Lift out all lines below that contain "script".

**** GIVEN ENTRIES

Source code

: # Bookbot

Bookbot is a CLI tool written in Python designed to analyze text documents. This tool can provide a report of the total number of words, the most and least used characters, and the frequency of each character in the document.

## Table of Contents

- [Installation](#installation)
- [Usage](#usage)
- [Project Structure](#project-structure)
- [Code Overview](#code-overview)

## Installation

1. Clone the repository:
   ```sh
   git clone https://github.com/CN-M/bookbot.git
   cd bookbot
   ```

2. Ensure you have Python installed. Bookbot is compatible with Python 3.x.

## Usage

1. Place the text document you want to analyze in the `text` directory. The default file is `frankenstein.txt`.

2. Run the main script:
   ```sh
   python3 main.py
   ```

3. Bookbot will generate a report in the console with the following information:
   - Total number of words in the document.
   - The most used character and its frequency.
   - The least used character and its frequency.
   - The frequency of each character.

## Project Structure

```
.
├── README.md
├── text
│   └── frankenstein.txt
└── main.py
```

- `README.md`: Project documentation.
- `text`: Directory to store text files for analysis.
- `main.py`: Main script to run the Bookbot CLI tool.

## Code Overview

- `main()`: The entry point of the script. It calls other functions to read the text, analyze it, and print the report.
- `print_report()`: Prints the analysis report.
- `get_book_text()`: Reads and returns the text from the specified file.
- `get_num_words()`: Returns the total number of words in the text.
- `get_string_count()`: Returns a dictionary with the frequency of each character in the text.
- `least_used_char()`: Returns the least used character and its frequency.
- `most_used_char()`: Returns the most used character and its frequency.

********

RESULT:
2. Run the main script:
- `main.py`: Main script to run the Bookbot CLI tool.
- `main()`: The entry point of the script. It calls other functions to read the text, analyze it, and print the report.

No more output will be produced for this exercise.